WORK REQUEST - The line that contains "あるいは、TRS ケーブルが" and all lines following it to the end of the data below: set these down exactly, and nothing besides.

GIVEN ENTRIES -
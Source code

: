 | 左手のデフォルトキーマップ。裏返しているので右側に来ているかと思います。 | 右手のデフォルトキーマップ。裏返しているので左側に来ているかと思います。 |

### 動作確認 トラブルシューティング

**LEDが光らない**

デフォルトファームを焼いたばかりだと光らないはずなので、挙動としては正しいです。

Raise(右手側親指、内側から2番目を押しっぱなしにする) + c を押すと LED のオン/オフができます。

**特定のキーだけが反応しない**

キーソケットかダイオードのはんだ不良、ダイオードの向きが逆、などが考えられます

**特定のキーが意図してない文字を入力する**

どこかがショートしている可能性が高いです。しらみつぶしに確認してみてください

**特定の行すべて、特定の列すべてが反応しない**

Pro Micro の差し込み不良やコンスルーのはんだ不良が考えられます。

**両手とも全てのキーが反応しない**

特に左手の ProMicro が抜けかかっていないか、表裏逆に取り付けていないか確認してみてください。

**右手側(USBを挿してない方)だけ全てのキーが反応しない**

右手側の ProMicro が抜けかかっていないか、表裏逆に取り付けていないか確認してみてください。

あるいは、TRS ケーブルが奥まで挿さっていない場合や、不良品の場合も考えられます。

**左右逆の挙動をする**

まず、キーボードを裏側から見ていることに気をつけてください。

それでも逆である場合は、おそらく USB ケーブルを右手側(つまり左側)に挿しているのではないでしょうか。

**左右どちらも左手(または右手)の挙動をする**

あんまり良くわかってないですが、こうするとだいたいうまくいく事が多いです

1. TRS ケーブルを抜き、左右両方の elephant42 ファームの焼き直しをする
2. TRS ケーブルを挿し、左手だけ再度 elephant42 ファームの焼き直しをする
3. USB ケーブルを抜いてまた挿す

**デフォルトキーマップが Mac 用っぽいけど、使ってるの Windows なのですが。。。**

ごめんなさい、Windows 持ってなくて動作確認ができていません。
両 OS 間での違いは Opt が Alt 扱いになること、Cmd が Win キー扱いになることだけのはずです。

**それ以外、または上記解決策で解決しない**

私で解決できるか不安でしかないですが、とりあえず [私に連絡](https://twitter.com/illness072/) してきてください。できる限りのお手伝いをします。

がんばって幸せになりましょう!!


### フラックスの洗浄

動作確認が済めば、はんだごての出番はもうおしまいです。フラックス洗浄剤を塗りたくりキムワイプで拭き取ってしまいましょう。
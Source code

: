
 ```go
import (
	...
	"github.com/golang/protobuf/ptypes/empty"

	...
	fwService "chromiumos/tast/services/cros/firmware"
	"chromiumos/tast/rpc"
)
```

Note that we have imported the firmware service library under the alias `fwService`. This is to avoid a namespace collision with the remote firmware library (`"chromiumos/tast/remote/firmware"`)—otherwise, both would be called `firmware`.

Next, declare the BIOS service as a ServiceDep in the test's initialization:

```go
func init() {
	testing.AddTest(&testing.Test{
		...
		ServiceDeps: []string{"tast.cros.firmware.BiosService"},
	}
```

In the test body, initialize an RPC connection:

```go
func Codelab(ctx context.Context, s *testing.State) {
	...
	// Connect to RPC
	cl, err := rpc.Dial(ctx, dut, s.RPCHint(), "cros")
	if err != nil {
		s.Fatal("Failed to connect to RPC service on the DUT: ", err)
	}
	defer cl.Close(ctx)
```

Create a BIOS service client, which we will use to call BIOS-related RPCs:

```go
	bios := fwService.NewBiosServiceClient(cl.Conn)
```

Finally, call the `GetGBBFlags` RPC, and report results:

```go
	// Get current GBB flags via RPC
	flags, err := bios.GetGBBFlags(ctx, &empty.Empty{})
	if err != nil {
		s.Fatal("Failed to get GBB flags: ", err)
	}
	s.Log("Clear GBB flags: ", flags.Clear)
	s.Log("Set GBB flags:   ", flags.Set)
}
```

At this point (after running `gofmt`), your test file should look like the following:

EXPECTED ANSWER -
あるいは、TRS ケーブルが奥まで挿さっていない場合や、不良品の場合も考えられます。

**左右逆の挙動をする**

まず、キーボードを裏側から見ていることに気をつけてください。

それでも逆である場合は、おそらく USB ケーブルを右手側(つまり左側)に挿しているのではないでしょうか。

**左右どちらも左手(または右手)の挙動をする**

あんまり良くわかってないですが、こうするとだいたいうまくいく事が多いです

1. TRS ケーブルを抜き、左右両方の elephant42 ファームの焼き直しをする
2. TRS ケーブルを挿し、左手だけ再度 elephant42 ファームの焼き直しをする
3. USB ケーブルを抜いてまた挿す

**デフォルトキーマップが Mac 用っぽいけど、使ってるの Windows なのですが。。。**

ごめんなさい、Windows 持ってなくて動作確認ができていません。
両 OS 間での違いは Opt が Alt 扱いになること、Cmd が Win キー扱いになることだけのはずです。

**それ以外、または上記解決策で解決しない**

私で解決できるか不安でしかないですが、とりあえず [私に連絡](https://twitter.com/illness072/) してきてください。できる限りのお手伝いをします。

がんばって幸せになりましょう!!


### フラックスの洗浄

動作確認が済めば、はんだごての出番はもうおしまいです。フラックス洗浄剤を塗りたくりキムワイプで拭き取ってしまいましょう。
Source code

:
 ```go
import (
	...
	"github.com/golang/protobuf/ptypes/empty"

	...
	fwService "chromiumos/tast/services/cros/firmware"
	"chromiumos/tast/rpc"
)
```

Note that we have imported the firmware service library under the alias `fwService`. This is to avoid a namespace collision with the remote firmware library (`"chromiumos/tast/remote/firmware"`)—otherwise, both would be called `firmware`.

Next, declare the BIOS service as a ServiceDep in the test's initialization:

```go
func init() {
	testing.AddTest(&testing.Test{
		...
		ServiceDeps: []string{"tast.cros.firmware.BiosService"},
	}
```

In the test body, initialize an RPC connection:

```go
func Codelab(ctx context.Context, s *testing.State) {
	...
	// Connect to RPC
	cl, err := rpc.Dial(ctx, dut, s.RPCHint(), "cros")
	if err != nil {
		s.Fatal("Failed to connect to RPC service on the DUT: ", err)
	}
	defer cl.Close(ctx)
```

Create a BIOS service client, which we will use to call BIOS-related RPCs:

```go
	bios := fwService.NewBiosServiceClient(cl.Conn)
```

Finally, call the `GetGBBFlags` RPC, and report results:

```go
	// Get current GBB flags via RPC
	flags, err := bios.GetGBBFlags(ctx, &empty.Empty{})
	if err != nil {
		s.Fatal("Failed to get GBB flags: ", err)
	}
	s.Log("Clear GBB flags: ", flags.Clear)
	s.Log("Set GBB flags:   ", flags.Set)
}
```

At this point (after running `gofmt`), your test file should look like the following:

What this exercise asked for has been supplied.